Les textes

L'interprétation



         







AUTEURS :
- Dilthey
- Gadamer





    Le motif d'où est né l'habitude de séparer ces sciences [les sciences de l'esprit], considérées comme une unité, de celles de la nature s'enracine dans ce qui donne à la conscience que l'homme a de lui-même sa profondeur et sa dimension de totalité. Avant même qu'il éprouve le besoin de rechercher l'origine du spirituel, l'homme trouve dans cette conscience de lui-même le sentiment que sa volonté est souveraine, qu'il est responsable de ses actes, qu'il peut tout soumettre à sa pensée et résister à tout en se réfugiant dans la citadelle que constitue la liberté de sa personne, grâce à laquelle il se distingue de la nature entière. En effet, il se découvre au milieu de cette nature, pour reprendre une expression de Spinoza, comme " imperium in imperio ". Et, puisque n'existe pour lui que ce qui est un fait de sa conscience, chaque valeur, chaque fin de la vie s'inscrit dans ce monde spirituel qui agit en lui de façon autonome, le but de chacun de ses actes réside dans la création de faits spirituels. Ainsi s'établit-il une distinction entre le règne de la nature et un règne de l'histoire dans lequel, au milieu de l'ensemble soumis à une nécessité objective, et qui est la nature, la liberté jaillit, en d'innombrables points de ce tout, comme un éclair ; ici, les actes de la volonté - au contraire des changements qui s'opèrent dans la nature selon un cours mécanique contenant déjà en germe, dès l'origine, tout ce qui suivra - produisent réellement quelque chose grâce à une dépense d'énergie et à des sacrifices dont l'individu, dans son expérience, garde présente la signification ; ces actes finissent par provoquer une évolution, de la personne aussi bien que de l'humanité : ainsi se trouve dépassée, dans la conscience, cette répétition vide et monotone du cycle naturel dont se grisent, en y voyant un idéal du progrès historique, les adorateurs de l'évolution intellectuelle.

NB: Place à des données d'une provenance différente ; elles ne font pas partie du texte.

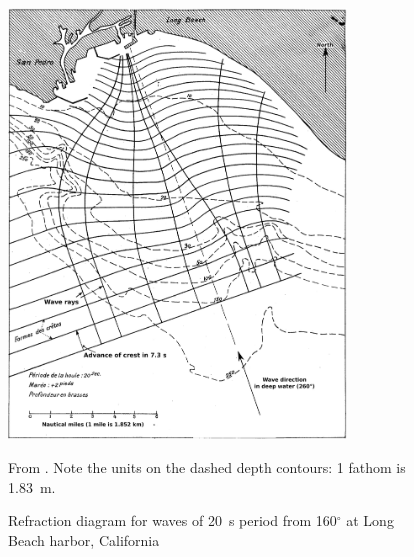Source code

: \begin{figure}
\centerline{\includegraphics[width=0.8\textwidth]{FIGS_CH_SHALLOWLIN/Long_Beach.pdf}}
  \caption{Refraction diagram for waves of 20~s period from 160$^\circ$ at Long Beach harbor, California}{From \cite{Lacombe1950}. 
  Note the units on the dashed depth contours: 1 fathom is 1.83~m.  }
   \label{RaysLongBeach}
  \end{figure}

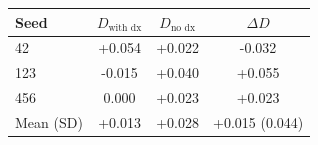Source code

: \begin{tabular}{lccc}
\toprule
Seed & $D_{\text{with dx}}$ & $D_{\text{no dx}}$ & $\Delta D$ \\
\midrule
42 & +0.054 & +0.022 & -0.032 \\
123 & -0.015 & +0.040 & +0.055 \\
456 & 0.000 & +0.023 & +0.023 \\
\midrule
Mean (SD) & +0.013 & +0.028 & +0.015 (0.044) \\
\bottomrule
\end{tabular}
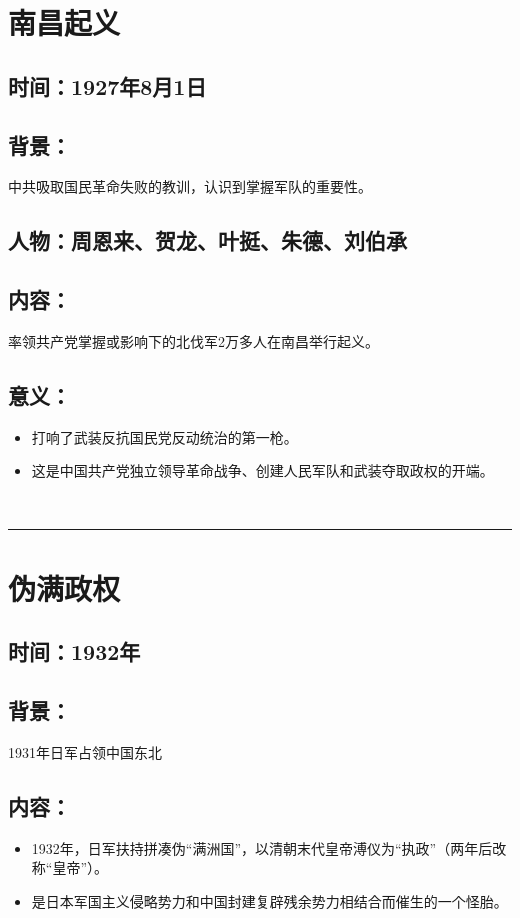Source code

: \documentclass{article}
\begin{document}
\section*{南昌起义}
\subsection*{时间：1927年8月1日}
\subsection*{背景：}
\noindent 中共吸取国民革命失败的教训，认识到掌握军队的重要性。
\subsection*{人物：周恩来、贺龙、叶挺、朱德、刘伯承}
\subsection*{内容：}
\noindent 率领共产党掌握或影响下的北伐军2万多人在南昌举行起义。
\subsection*{意义：}
\begin{itemize}
    \item 打响了武装反抗国民党反动统治的第一枪。
    \item 这是中国共产党独立领导革命战争、创建人民军队和武装夺取政权的开端。
\end{itemize}
\ \hrule

\section*{伪满政权}
\subsection*{时间：1932年}
\subsection*{背景：}
\noindent 1931年日军占领中国东北
\subsection*{内容：}
\begin{itemize}
    \item 
    1932年，日军扶持拼凑伪“满洲国”，以清朝末代皇帝溥仪为“执政”（两年后改称“皇帝”）。
    \item 是日本军国主义侵略势力和中国封建复辟残余势力相结合而催生的一个怪胎。
    
\end{itemize}
\end{document}
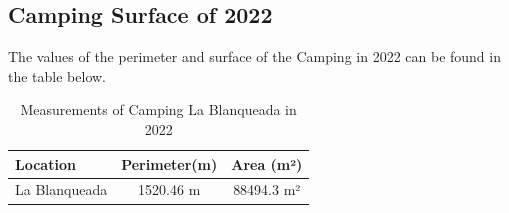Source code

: \subsection{Camping Surface of 2022}
The values of the perimeter and surface of the Camping in 2022 can be found in the table below. 

\begin{table}[H]
\centering
\caption{Measurements of Camping La Blanqueada in 2022}
\label{tab:Measurements of Camping La Blanqueada in 2022}
\begin{tabular}{l S[table-format=5.2] S[table-format=5.2]}
\toprule
Location & Perimeter(m) &  Area (m²) \\
\midrule
La Blanqueada & 1520.46 m & 88494.3 m²\\
\bottomrule
\end{tabular}
\end{table}

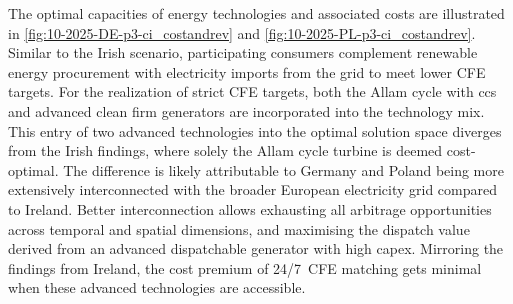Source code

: The optimal capacities of energy technologies and associated costs are illustrated in \cref{fig:10-2025-DE-p3-ci_costandrev} and \cref{fig:10-2025-PL-p3-ci_costandrev}.
Similar to the Irish scenario, participating consumers complement renewable energy procurement with electricity imports from the grid to meet lower CFE targets. 
For the realization of strict CFE targets, both the Allam cycle with \gls{ccs} and advanced clean firm generators are incorporated into the technology mix. 
This entry of two advanced technologies into the optimal solution space diverges from the Irish findings, where solely the Allam cycle turbine is deemed cost-optimal. 
The difference is likely attributable to Germany and Poland being more extensively interconnected with the broader European electricity grid compared to Ireland. 
Better interconnection allows exhausting all arbitrage opportunities across temporal and spatial dimensions, and maximising the dispatch value derived from an advanced dispatchable generator with high \gls{capex}.
Mirroring the findings from Ireland, the cost premium of 24/7~CFE matching gets minimal when these advanced technologies are accessible.


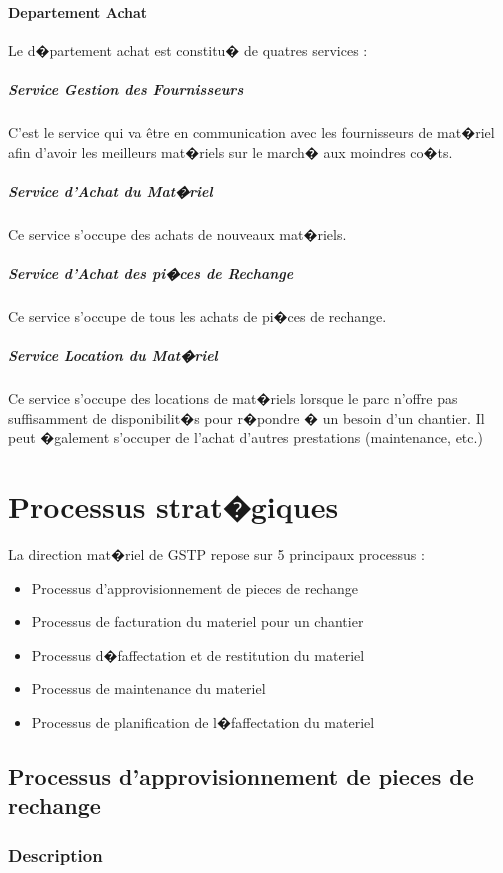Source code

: \documentclass{article}
\begin{document}
            \paragraph{Departement Achat}
                Le d�partement achat est constitu� de quatres services :

                \subparagraph{Service Gestion des Fournisseurs}
	                C'est le service qui va être en communication avec les fournisseurs de mat�riel afin d'avoir les meilleurs mat�riels sur le march� aux moindres co�ts.
                \subparagraph{Service d'Achat du Mat�riel}
	                Ce service s'occupe des achats de nouveaux mat�riels.
                \subparagraph{Service d'Achat des pi�ces de Rechange}
	                Ce service s'occupe de tous les achats de pi�ces de rechange.
                \subparagraph{Service Location du Mat�riel}
	                Ce service s'occupe des locations de mat�riels lorsque le parc n'offre pas suffisamment de disponibilit�s pour r�pondre � un besoin d'un chantier. Il peut �galement s'occuper de l'achat d'autres prestations (maintenance, etc.)


\section{Processus strat�giques}
		La direction mat�riel de GSTP repose sur 5 principaux processus :
		\begin{itemize}
				\item Processus d'approvisionnement de pieces de rechange
				\item Processus de facturation du materiel pour un chantier
				\item Processus d�faffectation et de restitution du materiel
				\item Processus de maintenance du materiel
				\item Processus de planification de l�faffectation du materiel
    \end{itemize}


		\subsection{Processus d'approvisionnement de pieces de rechange}
				\subsubsection{Description}
				
\end{document}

Dilthey, Introduction aux sciences de l'esprit, 1883







    Se mettre dans la tradition et se tenir dans la tradition, tel est manifestement le chemin de la vérité qu'il s'agit de trouver en sciences humaines. Et toute critique que nous pouvons faire de la tradition en tant qu'historiens ne sert finalement qu'à nous rattacher à la véritable tradition dans laquelle nous nous tenons. Le fait d'être conditionné n'est donc pas un empêchement de la connaissance historique, mais un moment de la vérité elle-même. Elle doit elle-même être pensée si l'on ne veut pas y succomber de manière arbitraire. Ce qui compte ici d'un point de vue " scientifique ", c'est justement de détruire le fantôme d'une vérité qui serait indépendante du point de vue de celui qui connaît. C'est là la marque de notre finitude, dont il est indispensable de prendre conscience si l'on veut se prémunir contre l'illusion. La foi naïve en l'objectivité de la méthode historique était une telle illusion. Mais ce qui vient la remplacer, ce n'est pas un relativisme las, car ce que nous sommes et ce que nous pouvons entendre du passé n'est ni arbitraire ni aléatoire.
Ce que nous connaissons par l'histoire, c'est en fin de compte nous-mêmes. La connaissance en sciences humaines a toujours quelque chose d'une connaissance de soi. Nulle part la tromperie n'est-elle plus facile et plus naturelle que dans la connaissance de soi, mais nulle part ne signifie-t-elle autant pour l'être de l'homme, cette connaissance de soi, que lorsqu'elle réussit. En sciences humaines, ce qu'il s'agit d'apprendre de la tradition historique, ce n'est pas seulement ce que nous sommes tels que nous nous connaissons déjà, mais justement quelque chose d'autre, notamment recevoir d'elle une impulsion qui nous transporte au-delà de nous-mêmes. Ici, ce n'est pas ce qui ne fait pas problème et ce qui vient seulement satisfaire les attentes de notre recherche qu'il faut encourager. Il faut plutôt découvrir, et contre nous-mêmes, d'où peuvent provenir de nouvelles impulsions.